Interim analysis of the phase 2 clinical trial of chimeric antigen receptor (CAR) T-cell therapy as first-line treatment of patients with high-risk large B-cell lymphoma shows that axicabtagene ciloleucel has substantial benefit in patients with unmet medical needs.
The results were presented at the ASH 2020 annual meeting, showing that axicabtagene ciloleucel led to an overall response rate of 85% and a complete response rate of 74%. At data cutoff, after a median follow-up of 9.3 months, 70% of the patients had a response that was ongoing.
“Axicabtagene ciloleucel demonstrated significant clinical benefit, with high overall and complete response rates and a manageable safety profile,” said lead investigator Sattva S. Neelapu, MD, Deputy Chair, Department of Lymphoma/Myeloma, M.D. Anderson Cancer Center, Houston, TX. “The study also provides new insights into the pharmacology of CAR T-cell therapy for patients exposed to fewer prior therapies.”
Patients with high-risk large B-cell lymphoma have reduced response rates and poor survival. Patients with early disease resistance, as assessed by dynamic positron emission tomography (PET) after first-line rituximab-based chemoimmunotherapy also have an increased risk for death, said Dr Neelapu.
ZUMA-12 Phase 2 Clinical Trial
Axicabtagene ciloleucel is currently approved for treatment of adults with relapsed or refractory large B-cell lymphoma after ≥2 lines of systemic therapies. In the pivotal ZUMA-1 study that led to the FDA approval of this CAR T-cell therapy, the overall response rate was 82%, with a complete response rate of 58%. At a median follow-up of 51.1 months, the median overall survival (OS) was 25.8 months, and the estimated 4-year OS was 44%.

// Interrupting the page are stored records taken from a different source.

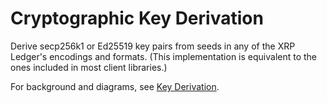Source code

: # Cryptographic Key Derivation

Derive secp256k1 or Ed25519 key pairs from seeds in any of the XRP Ledger's encodings and formats. (This implementation is equivalent to the ones included in most client libraries.)

For background and diagrams, see [Key Derivation](https://xrpl.org/cryptographic-keys.html#key-derivation).
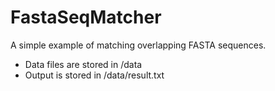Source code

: # FastaSeqMatcher

A simple example of matching overlapping FASTA sequences.

- Data files are stored in /data
- Output is stored in /data/result.txt


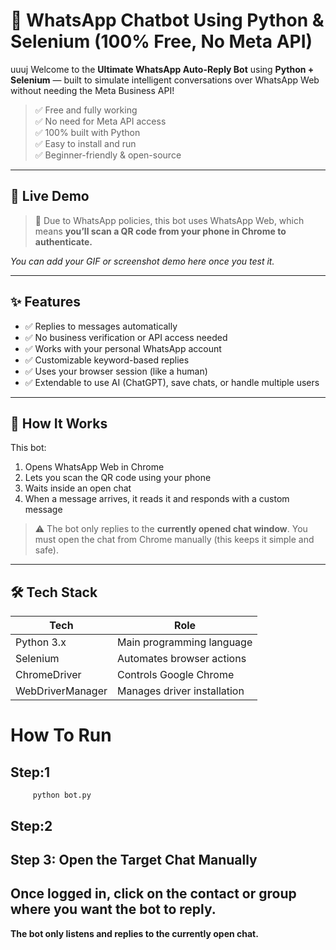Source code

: # 🤖 WhatsApp Chatbot Using Python & Selenium (100% Free, No Meta API)
uuuj
Welcome to the **Ultimate WhatsApp Auto-Reply Bot** using **Python + Selenium** — built to simulate intelligent conversations over WhatsApp Web without needing the Meta Business API!

> ✅ Free and fully working  
> ✅ No need for Meta API access  
> ✅ 100% built with Python  
> ✅ Easy to install and run  
> ✅ Beginner-friendly & open-source  

---

## 📸 Live Demo

> 🔐 Due to WhatsApp policies, this bot uses WhatsApp Web, which means **you’ll scan a QR code from your phone in Chrome to authenticate.**

_You can add your GIF or screenshot demo here once you test it._

---

## ✨ Features

- ✅ Replies to messages automatically
- ✅ No business verification or API access needed
- ✅ Works with your personal WhatsApp account
- ✅ Customizable keyword-based replies
- ✅ Uses your browser session (like a human)
- ✅ Extendable to use AI (ChatGPT), save chats, or handle multiple users

---

## 🧠 How It Works

This bot:
1. Opens WhatsApp Web in Chrome
2. Lets you scan the QR code using your phone
3. Waits inside an open chat
4. When a message arrives, it reads it and responds with a custom message

> ⚠️ The bot only replies to the **currently opened chat window**. You must open the chat from Chrome manually (this keeps it simple and safe).

---

## 🛠️ Tech Stack

| Tech          | Role                            |
|---------------|----------------------------------|
| Python 3.x    | Main programming language        |
| Selenium      | Automates browser actions        |
| ChromeDriver  | Controls Google Chrome           |
| WebDriverManager | Manages driver installation   |

# How To Run
## Step:1
         python bot.py
## Step:2 














## Step 3: Open the Target Chat Manually
<b>Once logged in, click on the contact or group where you want the bot to reply.
--------------------------------------------------------------------------------
The bot only listens and replies to the currently open chat.</b>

ZUMA-12 is a phase 2, multicenter, open-label, single-arm study of axicabtagene ciloleucel as first-line therapy in patients with high-risk large B-cell lymphoma. Patients with high-grade B-cell lymphoma and MYC alterations and BCL2 and/or BCL6 translocations, or large B-cell lymphoma with International Prognostic Index (IPI) score of ≥3 before enrollment were eligible for the study.
In addition, patients had to have a positive interim PET scan, with a Deauville score of 4 or 5 after 2 cycles of treatment with an anti‑CD20 monoclonal antibody and anthracycline-based regimen.
Patients underwent leukapheresis at least 2 weeks after receiving systemic therapy and optional nonchemotherapy bridging, at the investigator’s discretion, followed by conditioning chemotherapy and a single infusion of axicabtagene ciloleucel.
Responses Ongoing in Majority of Patients
At a median follow-up of 9.3 months, 27 patients (median age, 61 years) were evaluable for efficacy. As Dr Neelapu reported, 88% of patients had stage III or IV disease, 53% of patients had double- or triple-hit (ie, high-risk) lymphoma, and 72% of patients had an IPI score of ≥3.
“The best overall response rate was 85%, and the best complete response rate was 74%,” said Dr Neelapu. “With a median follow-up of 9.3 months, at least 70% of patients had at least 6 months of follow-up, and now 70% had ongoing response at data cutoff.”
The median time to objective response as well as to complete response was 1 month. In addition, 19% of patients who had partial remission or stable disease at the 1-month assessment, which was subsequently upgraded to a complete response, according to Dr Neelapu.
“The responses are ongoing in the majority of patients,” said Dr Neelapu. “The median duration of response, the median progression-free survival, and median overall survival were not reached at the data cutoff.”
Dr Neelapu suggested that CAR T-cell therapy in the first-line setting could significantly shorten the duration of treatment for patients with large B-cell lymphoma.
“The main advantage for axicabtagene ciloleucel is that it’s a single-infusion therapy,” Dr Neelapu said. “So far, the data look to be much more effective than standard front-line chemotherapy.”
Safety Profile
The most common grade ≥3 adverse events were cytopenias, said Dr Neelapu. He noted that neutropenia was observed in 44% of patients and was thought to be related to the conditioning chemotherapy in the majority of the patients.
The most common grade ≥3 adverse events with the CAR T-cell therapy were encephalopathy (16%), elevated alanine aminotransferase (9%), and neutropenia (9%).
All 32 patients had cytokine release syndrome (CRS), Dr Neelapu said, but most of these were grade 1 or 2. Only 9% of patients had grade ≥3 CRS.